Just Energy Transition Partnership (JET-P)
Context: Senegal has become the fourth country after South Africa, Indonesia and Vietnam to sign the JET-P deal. Just Energy Transition Partnership:
- Launch: It was launched in 2021 at the UNFCCC COP26 held at Glasgow, UK.
- To bridge the gap between developed and developing nations in moving towards clean energy.
- To reduce emissions in the energy sector and accelerate the coal phase-out.
- Financing Mechanism: In a Partnership, wealthier nations fund a coal-dependent developing nation to support the country’s own path to phase-out coal and transition towards clean energy while addressing the social consequences.
- Tools of Funding: Grants, Loans, or Investments.
- Donor Pool:
- International Partners Group (IPG) that consists of Japan, the USA, Canada, Denmark, France, Germany, Italy, Norway, the EU, and the UK.

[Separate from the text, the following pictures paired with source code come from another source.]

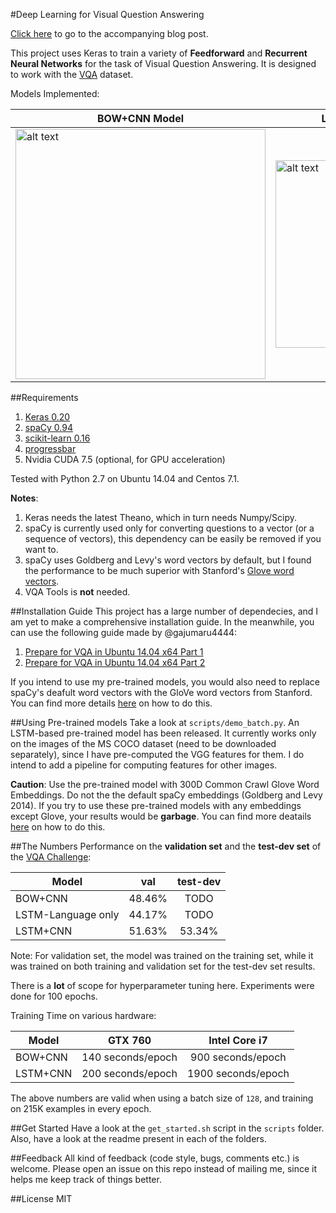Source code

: #Deep Learning for Visual Question Answering

[Click here](https://avisingh599.github.io/deeplearning/visual-qa/) to go to the accompanying blog post. 

This project uses Keras to train a variety of **Feedforward** and **Recurrent Neural Networks** for the task of Visual Question Answering. It is designed to work with the [VQA](http://visualqa.org) dataset. 

Models Implemented:

|BOW+CNN Model  |  LSTM + CNN Model |
|--------------------------------------|-------------------------| 
| <img src="https://raw.githubusercontent.com/avisingh599/homepage/master/images/vqa/model_1.jpg" alt="alt text" width="400" height=""> | <img src="https://raw.githubusercontent.com/avisingh599/homepage/master/images/vqa/lstm_encoder.jpg" alt="alt text" width="300" height="whatever"> |


##Requirements
1. [Keras 0.20](http://keras.io/)
2. [spaCy 0.94](http://spacy.io/)
3. [scikit-learn 0.16](http://scikit-learn.org/)
4. [progressbar](https://pypi.python.org/pypi/progressbar)
5. Nvidia CUDA 7.5 (optional, for GPU acceleration)

Tested with Python 2.7 on Ubuntu 14.04 and Centos 7.1.

**Notes**:

1. Keras needs the latest Theano, which in turn needs Numpy/Scipy. 
2. spaCy is currently used only for converting questions to a vector (or a sequence of vectors), this dependency can be easily be removed if you want to.
3. spaCy uses Goldberg and Levy's word vectors by default, but I found the performance to be much superior with Stanford's [Glove word vectors](http://nlp.stanford.edu/projects/glove/).
4. VQA Tools is **not** needed. 

##Installation Guide
This project has a large number of dependecies, and I am yet to make a comprehensive installation guide. In the meanwhile, you can use the following guide made by @gajumaru4444:

1. [Prepare for VQA in Ubuntu 14.04 x64 Part 1](https://gajumaru4444.github.io/2015/11/10/Visual-Question-Answering-2.html)
2. [Prepare for VQA in Ubuntu 14.04 x64 Part 2](https://gajumaru4444.github.io/2015/11/18/Visual-Question-Answering-3.html)

If you intend to use my pre-trained models, you would also need to replace spaCy's deafult word vectors with the GloVe word vectors from Stanford. You can find more details [here](http://spacy.io/tutorials/load-new-word-vectors/) on how to do this.

##Using Pre-trained models
Take a look at `scripts/demo_batch.py`. An LSTM-based pre-trained model has been released. It currently works only on the images of the MS COCO dataset (need to be downloaded separately), since I have pre-computed the VGG features for them. I do intend to add a pipeline for computing features for other images.

**Caution**: Use the pre-trained model with 300D Common Crawl Glove Word Embeddings. Do not the the default spaCy embeddings (Goldberg and Levy 2014). If you try to use these pre-trained models with any embeddings except Glove, your results would be **garbage**. You can find more deatails [here](http://spacy.io/tutorials/load-new-word-vectors/) on how to do this. 

##The Numbers
Performance on the **validation set** and the **test-dev set** of the [VQA Challenge](http://visualqa.org/challenge.html):

| Model     		   | val           | test-dev      |
| ---------------------|:-------------:|:-------------:|
| BOW+CNN              | 48.46%		   | TODO		   |
| LSTM-Language only   | 44.17%        | TODO          |
| LSTM+CNN             | 51.63%        | 53.34%        |

Note: For validation set, the model was trained on the training set, while it was trained on both training and validation set for the test-dev set results.

There is a **lot** of scope for hyperparameter tuning here. Experiments were done for 100 epochs. 

Training Time on various hardware:

| Model     		   | GTX 760             |  Intel Core i7      |
| ---------------------|:-------------------:|:-------------------:|
| BOW+CNN              | 140 seconds/epoch   | 900 seconds/epoch   |
| LSTM+CNN             | 200 seconds/epoch   | 1900 seconds/epoch  |

The above numbers are valid when using a batch size of `128`, and training on 215K examples in every epoch.

##Get Started
Have a look at the `get_started.sh` script in the `scripts` folder. Also, have a look at the readme present in each of the folders.

##Feedback
All kind of feedback (code style, bugs, comments etc.) is welcome. Please open an issue on this repo instead of mailing me, since it helps me keep track of things better.

##License
MIT
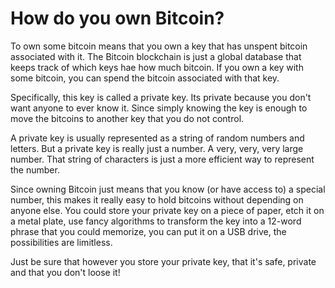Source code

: # How do you own Bitcoin?

To own some bitcoin means that you own a key that has unspent bitcoin associated
with it. The Bitcoin blockchain is just a global database that keeps track of
which keys hae how much bitcoin. If you own a key with some bitcoin, you can
spend the bitcoin associated with that key.

Specifically, this key is called a private key. Its private because you don't
want anyone to ever know it. Since simply knowing the key is enough to move the
bitcoins to another key that you do not control.

A private key is usually represented as a string of random numbers and
letters. But a private key is really just a number. A very, very, very large
number. That string of characters is just a more efficient way to represent the
number.

Since owning Bitcoin just means that you know (or have access to) a special number,
this makes it really easy to hold bitcoins without depending on anyone else.
You could store your private key on a piece of paper, etch it on a metal plate,
use fancy algorithms to transform the key into a 12-word phrase that you could
memorize, you can put it on a USB drive, the possibilities are limitless.

Just be sure that however you store your private key, that it's safe, private
and that you don't loose it!
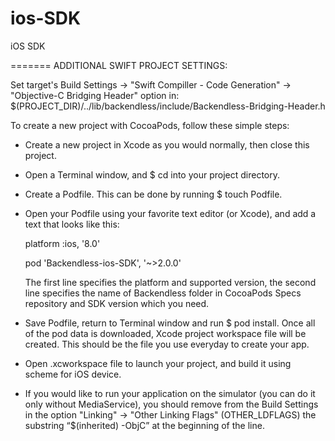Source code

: ios-SDK
=======

iOS SDK

======= ADDITIONAL SWIFT PROJECT SETTINGS:

Set target's Build Settings -> "Swift Compiller - Code Generation" -> "Objective-C Bridging Header" option in:
    $(PROJECT_DIR)/../lib/backendless/include/Backendless-Bridging-Header.h

To create a new project with CocoaPods, follow these simple steps:

- Create a new project in Xcode as you would normally, then close this project.
- Open a Terminal window, and $ cd into your project directory.
- Create a Podfile. This can be done by running $ touch Podfile.
- Open your Podfile using your favorite text editor (or Xcode), and add a text that looks like this:

    platform :ios, '8.0'

    pod 'Backendless-ios-SDK', '~>2.0.0'

    The first line specifies the platform and supported version, the second line specifies the name of Backendless folder in CocoaPods Specs repository and SDK version which you need.

- Save Podfile, return to Terminal window and run $ pod install. Once all of the pod data is downloaded, Xcode project workspace file will be created. This should be the file you use everyday to create your app.
- Open .xcworkspace file to launch your project, and build it using scheme for iOS device.
- If you would like to run your application on the simulator (you can do it only without MediaService), you should remove from the Build Settings in the option "Linking" -> "Other Linking Flags" (OTHER_LDFLAGS) the substring “$(inherited) -ObjC” at the beginning of the line.

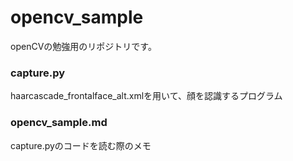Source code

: # opencv_sample
openCVの勉強用のリポジトリです。
### capture.py
haarcascade_frontalface_alt.xmlを用いて、顔を認識するプログラム
### opencv_sample.md
capture.pyのコードを読む際のメモ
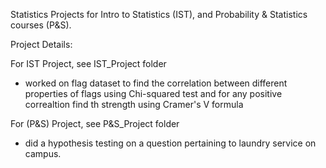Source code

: Statistics Projects for Intro to Statistics (IST), and Probability &amp; Statistics courses (P&amp;S).

Project Details:

For IST Project, see IST_Project folder
- worked on flag dataset to find the correlation between different properties of flags using Chi-squared test and for any positive correaltion find th strength using Cramer's V formula

For (P&amp;S) Project, see P&amp;S_Project folder
- did a hypothesis testing on a question pertaining to laundry service on campus.
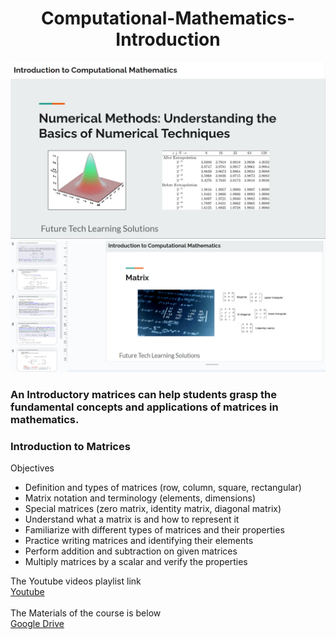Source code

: <h1 align="center">Computational-Mathematics-Introduction</h1>

![img1](https://raw.githubusercontent.com/eliza-ttt/Computational-Mathematics-Introduction/main/image__1.png)
![img1](https://github.com/eliza-ttt/Computational-Mathematics-Introduction/blob/main/image__2.png?raw=true)

### An Introductory matrices can help students grasp the fundamental concepts and applications of matrices in mathematics.
### Introduction to Matrices<br>
Objectives<br>
- Definition and types of matrices (row, column, square, rectangular)<br>
- Matrix notation and terminology (elements, dimensions)<br>
- Special matrices (zero matrix, identity matrix, diagonal matrix)<br>
- Understand what a matrix is and how to represent it<br>
- Familiarize with different types of matrices and their properties<br>
- Practice writing matrices and identifying their elements<br>
- Perform addition and subtraction on given matrices<br>
- Multiply matrices by a scalar and verify the properties<br>

The Youtube videos playlist link
<br>
[Youtube](https://www.youtube.com/playlist?list=PL2qSnIaJRkKs5Js0_dTZd46zvtmgKX3SD)
<br>
<br>
The Materials of the course is below
<br>
[Google Drive](https://drive.google.com/drive/folders/1RzJlZyEdPFAj5fpD2snibaS3yH5xJVF4?usp=sharing)
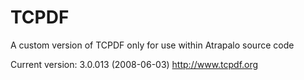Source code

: TCPDF
=====

A custom version of TCPDF only for use within Atrapalo source code

Current version: 3.0.013 (2008-06-03)
http://www.tcpdf.org
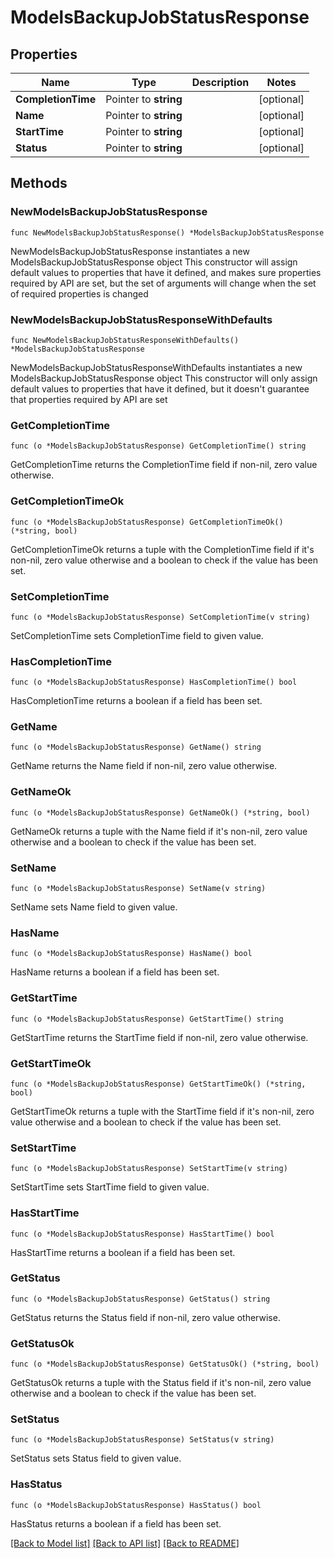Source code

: # ModelsBackupJobStatusResponse

## Properties

Name | Type | Description | Notes
------------ | ------------- | ------------- | -------------
**CompletionTime** | Pointer to **string** |  | [optional] 
**Name** | Pointer to **string** |  | [optional] 
**StartTime** | Pointer to **string** |  | [optional] 
**Status** | Pointer to **string** |  | [optional] 

## Methods

### NewModelsBackupJobStatusResponse

`func NewModelsBackupJobStatusResponse() *ModelsBackupJobStatusResponse`

NewModelsBackupJobStatusResponse instantiates a new ModelsBackupJobStatusResponse object
This constructor will assign default values to properties that have it defined,
and makes sure properties required by API are set, but the set of arguments
will change when the set of required properties is changed

### NewModelsBackupJobStatusResponseWithDefaults

`func NewModelsBackupJobStatusResponseWithDefaults() *ModelsBackupJobStatusResponse`

NewModelsBackupJobStatusResponseWithDefaults instantiates a new ModelsBackupJobStatusResponse object
This constructor will only assign default values to properties that have it defined,
but it doesn't guarantee that properties required by API are set

### GetCompletionTime

`func (o *ModelsBackupJobStatusResponse) GetCompletionTime() string`

GetCompletionTime returns the CompletionTime field if non-nil, zero value otherwise.

### GetCompletionTimeOk

`func (o *ModelsBackupJobStatusResponse) GetCompletionTimeOk() (*string, bool)`

GetCompletionTimeOk returns a tuple with the CompletionTime field if it's non-nil, zero value otherwise
and a boolean to check if the value has been set.

### SetCompletionTime

`func (o *ModelsBackupJobStatusResponse) SetCompletionTime(v string)`

SetCompletionTime sets CompletionTime field to given value.

### HasCompletionTime

`func (o *ModelsBackupJobStatusResponse) HasCompletionTime() bool`

HasCompletionTime returns a boolean if a field has been set.

### GetName

`func (o *ModelsBackupJobStatusResponse) GetName() string`

GetName returns the Name field if non-nil, zero value otherwise.

### GetNameOk

`func (o *ModelsBackupJobStatusResponse) GetNameOk() (*string, bool)`

GetNameOk returns a tuple with the Name field if it's non-nil, zero value otherwise
and a boolean to check if the value has been set.

### SetName

`func (o *ModelsBackupJobStatusResponse) SetName(v string)`

SetName sets Name field to given value.

### HasName

`func (o *ModelsBackupJobStatusResponse) HasName() bool`

HasName returns a boolean if a field has been set.

### GetStartTime

`func (o *ModelsBackupJobStatusResponse) GetStartTime() string`

GetStartTime returns the StartTime field if non-nil, zero value otherwise.

### GetStartTimeOk

`func (o *ModelsBackupJobStatusResponse) GetStartTimeOk() (*string, bool)`

GetStartTimeOk returns a tuple with the StartTime field if it's non-nil, zero value otherwise
and a boolean to check if the value has been set.

### SetStartTime

`func (o *ModelsBackupJobStatusResponse) SetStartTime(v string)`

SetStartTime sets StartTime field to given value.

### HasStartTime

`func (o *ModelsBackupJobStatusResponse) HasStartTime() bool`

HasStartTime returns a boolean if a field has been set.

### GetStatus

`func (o *ModelsBackupJobStatusResponse) GetStatus() string`

GetStatus returns the Status field if non-nil, zero value otherwise.

### GetStatusOk

`func (o *ModelsBackupJobStatusResponse) GetStatusOk() (*string, bool)`

GetStatusOk returns a tuple with the Status field if it's non-nil, zero value otherwise
and a boolean to check if the value has been set.

### SetStatus

`func (o *ModelsBackupJobStatusResponse) SetStatus(v string)`

SetStatus sets Status field to given value.

### HasStatus

`func (o *ModelsBackupJobStatusResponse) HasStatus() bool`

HasStatus returns a boolean if a field has been set.


[[Back to Model list]](../README.md#documentation-for-models) [[Back to API list]](../README.md#documentation-for-api-endpoints) [[Back to README]](../README.md)


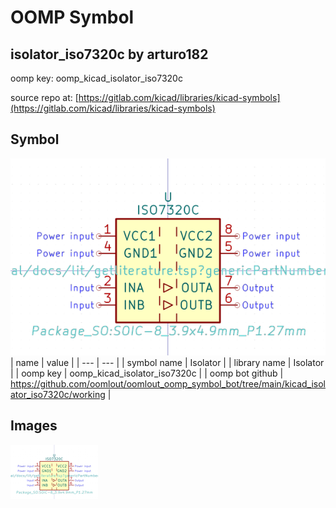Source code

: # OOMP Symbol  
## isolator_iso7320c  by arturo182  
  
oomp key: oomp_kicad_isolator_iso7320c  
  
source repo at: [https://gitlab.com/kicad/libraries/kicad-symbols](https://gitlab.com/kicad/libraries/kicad-symbols)  
## Symbol  
  
[![working.png](working_600.png)](working.png)  
| name | value | 
| --- | --- | 
| symbol name | Isolator | 
| library name | Isolator | 
| oomp key | oomp_kicad_isolator_iso7320c | 
| oomp bot github | https://github.com/oomlout/oomlout_oomp_symbol_bot/tree/main/kicad_isolator_iso7320c/working | 
## Images  
  
[![working.png](working_140.png)](working.png)  
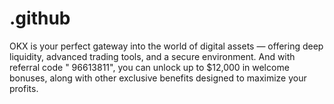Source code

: # .github
OKX is your perfect gateway into the world of digital assets — offering deep liquidity, advanced trading tools, and a secure environment. And with referral code " 96613811", you can unlock up to $12,000 in welcome bonuses, along with other exclusive benefits designed to maximize your profits.
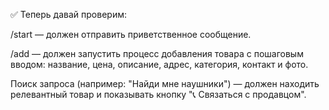 ✅ Теперь давай проверим:

/start — должен отправить приветственное сообщение.

/add — должен запустить процесс добавления товара с пошаговым вводом: название, цена, описание, адрес, категория, контакт и фото.

Поиск запроса (например: "Найди мне наушники") — должен находить релевантный товар и показывать кнопку "📞 Связаться с продавцом".
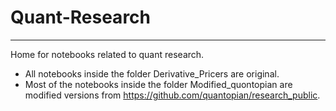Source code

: # Quant-Research
------------------
Home for notebooks related to quant research.
- All notebooks inside the folder Derivative_Pricers are original.
- Most of the notebooks inside the folder Modified_quontopian are modified versions from https://github.com/quantopian/research_public.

- Glasgow Financial Alliance for Net Zero (GFANZ) Working Group comprises multilateral and national development banks and finance agencies.
- Earlier, the G7 countries had decided to launch a Just Energy Transition Partnership (JET-P) with India, Indonesia, Vietnam and Senegal.
- A just transition in India requires more attention to socioeconomic aspects as mine closures affect a large number of informal workers, improving lives and livelihoods that require support through reskilling and economic diversification.
- Hence, India argues that coal cannot be singled out as a polluting fuel, and energy transition talks need to take place on equal terms.